Socio-technical components of an application are the distinct characteristics of both the software of an application and those of the people who are interacting with the technology. These components are useful when studying the outcomes of technology use and the potential for improvements. One particularly applicable example of socio-technical studies is in product management. As any product manager will tell you good applications are built with the users in mind. User interactions are interesting because they are sometimes unpredictable, and have extremely large effects on whether or not a product is successful. Many theories of product development such as the learn startup methodology and design thinking all posit that understanding human-technological interaction is key to long term company success. At the heart of these theories are many socio-technical assumptions about the nature of technology development and human behavior. These assumptions are often subtly woven into the product development without a designer even knowing. Therefore, having a greater understanding of socio-technical components of a product, such as Allo, can help a marketer or product manager understand the potential user experience with that application before its created.
What are these behaviors and assumptions, though? Well they encompass everything that relates to anyone’s use of a technology. For example, how often you use your phone to pay a credit card bill. The idea of using a thumbprint to securely make bank transactions is rooted in the idea that we value convenience and utility in technological use. Mobile applications were created to enable us to use technology in order to help satisfy our shifting behaviors and attitudes. Furthermore these shifting attitudes, as well as the increasing capabilities of technology represent the socio-technical elements of technology use. Our behaviors and decisions, as well as technological capabilities, are continuously affecting each other and producing certain outcomes.
The degree to which a company builds products within this framework varies; however, a messenger app like Allo will be especially sensitive to human behavior. Google has built this application with the belief that users are looking for a platform that allows them to do more than just communicate with one another. This includes search, payments, and other complex functionalities. All of these functions are enabled through communication, whether social or technical; therefore, these communications formulate the social experience of the users. Take an example of a user of Allo, who wants to create a group chat using google’s AI based chat bot. The ensuing communicative actions, which take place over a number of steps, formulate paradigms that are unique now, but will become increasingly common in the future. From the standpoint of a person these include communicating with the bot to notify other members of an intention to chat, actual person to person communication, or a group members use of one of the other functions of Allo to accomplish some non-communicative task. From the perspective of Allo, its built-in functionality not only provides the platform for these interactions to take place, but it also learns and adapts to the users behavior. These learning behaviors include language, but also search patterns, favorite contacts, and other patterns.
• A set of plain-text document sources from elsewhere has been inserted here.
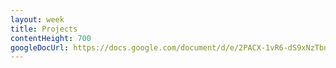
 ```yaml
---
layout: week
title: Projects
contentHeight: 700
googleDocUrl: https://docs.google.com/document/d/e/2PACX-1vR6-dS9xNzTbngPLXmmns-vTpDEK-EeCTXOv6ADD5ekwhCX1Hq6JbQDruN5Ar7e5jDiaDxoS0TomcxF/pub?embedded=true
---
```

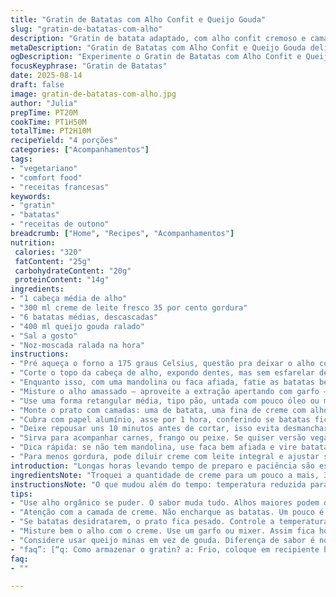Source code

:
 ```yaml
---
title: "Gratin de Batatas com Alho Confit e Queijo Gouda"
slug: "gratin-de-batatas-com-alho"
description: "Gratin de batata adaptado, com alho confit cremoso e camada extra de queijo gouda. Batatas fatiadas fininhas e cozidas lentamente no creme com alho levemente adocicado, queijo derretido e toque de noz-moscada em vez de pimenta. Repetição de camadas alterna textura, garante um gratinado úmido mas com crosta por cima. Fácil testar variações com creme de leite fresco e temperos. Pronto para acompanhar carnes assadas, frango ou peixe. Sem ovos, sem gluten, vegetariano e sem nozes, agrada a muita gente. Sabor de casa, cheiro intenso de alho sem ser agressivo. Gratinar até borbulhar e dourar, sinal visual certo do ponto ideal."
metaDescription: "Gratin de Batatas com Alho Confit e Queijo Gouda delicioso, com sabor intenso e textura crocante, ideal para acompanhar carnes ou como prato principal."
ogDescription: "Experimente o Gratin de Batatas com Alho Confit e Queijo Gouda, um prato saboroso, cremoso e perfeito para qualquer refeição especial."
focusKeyphrase: "Gratin de Batatas"
date: 2025-08-14
draft: false
image: gratin-de-batatas-com-alho.jpg
author: "Julia"
prepTime: PT20M
cookTime: PT1H50M
totalTime: PT2H10M
recipeYield: "4 porções"
categories: ["Acompanhamentos"]
tags:
- "vegetariano"
- "comfort food"
- "receitas francesas"
keywords:
- "gratin"
- "batatas"
- "receitas de outono"
breadcrumb: ["Home", "Recipes", "Acompanhamentos"]
nutrition: 
 calories: "320"
 fatContent: "25g"
 carbohydrateContent: "20g"
 proteinContent: "14g"
ingredients:
- "1 cabeça média de alho"
- "300 ml creme de leite fresco 35 por cento gordura"
- "6 batatas médias, descascadas"
- "400 ml queijo gouda ralado"
- "Sal a gosto"
- "Noz-moscada ralada na hora"
instructions:
- "Pré aqueça o forno a 175 graus Celsius, questão pra deixar o alho confitar suave, não queimar rápido."
- "Corte o topo da cabeça de alho, expondo dentes, mas sem esfarelar demais. Embrulhe bem em papel alumínio. Leve ao forno por cerca de 50 minutos, até dentes ficarem macios e pastosos. Você vai notar o cheiro amendoado, aroma que já avisa o ponto certo."
- "Enquanto isso, com uma mandolina ou faca afiada, fatie as batatas bem fininho, 2 mm no máximo. Camadas finas cozinham melhor e formam textura leve. Se o corte estiver grosso, fica pesado e demora mais para assar."
- "Misture o alho amassado – aproveite a extração apertando com garfo – com o creme de leite, polvilhe uma leve noz-moscada, não exagere para não esconder o sabor do alho, e salpique sal na mistura. Prove para ajustar."
- "Use uma forma retangular média, tipo pão, untada com pouco óleo ou manteiga, para não grudar o gratin."
- "Monte o prato com camadas: uma de batata, uma fina de creme com alho, uma boa camada de queijo ralado, e repita, terminando com queijo por cima. Camadas que cobrem tudo sem mistura, para gratinar com crosta."
- "Cubra com papel alumínio, asse por 1 hora, conferindo se batatas ficam macias espetando com garfo. Depois, tire o alumínio, aumente o forno para 200 graus para gratinar por mais 15 minutos, até formar crosta dourada e borbulhante. O som do borbulhar indica que o líquido está ativo e o queijo vai caramelo."
- "Deixe repousar uns 10 minutos antes de cortar, isso evita desmanchar. Batatas firmes mas cremosas, queijo gratinado com textura entre derretido e crocante."
- "Sirva para acompanhar carnes, frango ou peixe. Se quiser versão vegana, substitua creme tradicional por creme vegetal e queijo por versão vegana."
- "Dica rápida: se não tem mandolina, use faca bem afiada e vire batatas em fatias semi finas, pode virar chips grossos mas cuidado para não ficar cru."
- "Para menos gordura, pode diluir creme com leite integral e ajustar sal e noz-moscada. Já testei variações com queijo minas, mas gouda traz sabor mais marcante e melhor derretido."
introduction: "Longas horas levando tempo de preparo e paciência são essenciais para transformar batatas simples em gratin de textura cremosa, sabor profundo de alho confitado e queijo derretido. A troca de Jarlsberg por gouda confere nota mais doce e tostada. Além do toque especial da noz-moscada ralada na hora, para quebrar sabores e equilibrar riqueza do creme. Aprendi que o segredo está no alho, que precisa cozinhar lentamente pra perder aquela agressividade crua e transformar-se em doçura untuosa. O visual do topo dourado e o cheiro intenso são pistas que indicam ponto certo. Não tem complicação, basta respeitar o tempo, usar camadas finas e forno baixo. Espreitar, provar, sentir aroma e textura, arte de casa."
ingredientsNote: "Troquei a quantidade de creme para um pouco a mais, 300 ml, para garantir gratinado úmido e cremoso. Bata o alho com creme e rale noz-moscada para aroma leve, essencial para não mascarar o sabor. Duas mudanças importantes: queijo gouda ao invés de Jarlsberg para sabor mais rente ao paladar aqui, e substituição do sal/pimenta tradicional por noz-moscada e sal. Batatas aumentadas para seis, pois batatas muito finas desidratam e reduzem rendimento. Procure o alho orgânico se possível, pois o sabor doce é melhor, e a cabeça firme não murcha. Mandolina ajuda, mas faca afiada é alternativa viável para quem tem paciência. Mantenha pele do alho intacta ao assar, garante cozimento perfeito e protege o creme."
instructionsNote: "O que mudou além do tempo: temperatura reduzida para 175 graus no alho, evita queimar, provoca confit lento, que melhora textura. Alho confitado misturado direto no creme para distribuir sabor, não em pedaços. Camadas intercaladas devem ser regulares, fina camada de creme para não alagar as batatas e deixar líquido em excesso. Use papel alumínio no início para cozinhar batatas e depois retire para formar crosta. O tempo de gratinar é indicativo, observe borbulhar e cor do queijo. Retirar do forno e deixar o gratin repousar evita líquido escorrer e retém cremosidade. Recheio sólido com crosta crocante é o objetivo. Serve-se com colher para aproveitar cremosidade e camadas distintas. Valorizar o cheiro, a textura ao toque e o som do queijo borbulhando ensinados com experiência em dias longos na cozinha."
tips:
- "Use alho orgânico se puder. O sabor muda tudo. Alhos maiores podem demorar mais pra confitar. Cuidado pra não queimar. Mandolina ajuda a fatiar. Mas faca garantir também. Sabor e textura são essenciais. Não esqueça de salgá-los bem."
- "Atenção com a camada de creme. Não encharque as batatas. Um pouco é suficiente. Creme de leite pode ser substituído por uma versão vegetal. A receita continua deliciosa. Testei e ficou bom. O certo é equilibrar os sabores."
- "Se batatas desidratarem, o prato fica pesado. Controle a temperatura do forno. Mantenha constante. Ele ajuda a cozinhar e gratinar ao mesmo tempo. Use papel alumínio no início. Depois retire. Isso deixa a crosta perfeita."
- "Misture bem o alho com o creme. Use um garfo ou mixer. Assim fica homogêneo. Não deixe pedaços grandes. O alho tem que ser cremoso. O sabor se espalha melhor no gratin. Pois o alho queima rápido. Assim fica doce e saboroso."
- "Considere usar queijo minas em vez de gouda. Diferença de sabor é notável. Testar é essencial. Cada queijo traz um perfil diferente. Mas gouda oferece cremosidade superior e um toque de doçura. Perfeito para equilibrar o alho."
- "faq”: [“q: Como armazenar o gratin? a: Frio, coloque em recipiente hermético. Dura de 3 a 5 dias. Novo aquecimento deixará o prato úmido. Aqueça no forno, cobre com papel alumínio.”, “q: O que fazer se as batatas não cozinharem? a: Confira o forno. Se não está quente o suficiente. Tente de novo. Verifique a espessura das fatias. Quanto mais finas, melhor.”, “q: É possível fazer um gratin sem glúten? a: Sim, use creme sem glúten. E queijos veganos. O sabor mudará, mas fica bom. Variações ajudam a adaptar ao paladar.”, “q: Posso adicionar outros vegetais? a: Claro, absorvem bem o sabor. Experimente abobrinhas ou cenouras. Mas lembre-se de ajustar o tempo no forno.”] }  }   }   }  }   }  }  }   }  }   }  }   }  }   }   }  }  }  }  }  }   }   }   }   }  }   }  }   }  }   }   }  }  }  }   }   }     }   }   }   }  }  }   }  }  }   }   }   }   }    }   }  }   }   }   }   }   }    }   }    }  }  }   }  }  }   }   }   }  }  }   }   }  }  }   }   }  }   }  }  }  } }   }   }   }  }  }   }   }   }   } }   }   }   }   }  }  }   }   }  }  }   }   }   }  }  }   }   }  }  }   } }   }   }  }  }   }  }  }   }  }   }  }   }   }   }   }   }   }   }   }   }   }   }   }   }   }   }  }   }   }   }  }   }   }   }   }   }  }  }   }     }   }   }   }   }   }   }   }   }`}   }   }   }  }   }   }   }  }  }   }   }  } }    }   }   }   }   }   }   }    }  }  }   }   }   }   }   }  }   }   }   }   }   }   }   }   }  }  }   }   }   }  }  }   }  }   }    }  }  }   }   }  }   }   }   }   }  }   }   }   }   }  }   }   }  }  }  }  }   }   }   } }   }   }  }  }  }  }   }   }   }   }   }   }    }   }   }   }   } }   }   }   }  }  }   }  }   }   }  }  }   }   }   }  }   }   }   }   }   }   }  }  }}  }}   }   }   }   }   }  }   }   }   }  }   }   }  }  }   }   }   }   }  }   }   }   }   }   }   }   }   }   } "
faq:
- ""

---
```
Some aspects of this interaction are not unique and have been studied with other bots including Alexa; however, the scale of what Google, and similarly Facebook Messenger bots, are trying to accomplish are very new. At the heart of these technological advancements are socio-technical behaviors between humans and machines that are forming new social behaviors. As machine learning becomes more prominent we will most likely become more inclined to focus on those specific behaviors that have been enshrined within the technology we use. For example, we may become inclined to check our email through Allo instead of a native email application. This will affect our the software developments and designs of Allo and similar applications in the future as much as it will change our email checking behavior. Sociological Technologists study these behaviors because they create paradigms that describe our daily experiences and interactions with other human beings. It is increasingly likely that communication with machine learning applications such as Allo will become one of these norms. For many years technologies have tried to encapsulate complete social experiences. It is possible that Google, with the announcement of Allo, has created an application that will define our social experiences for many years to come.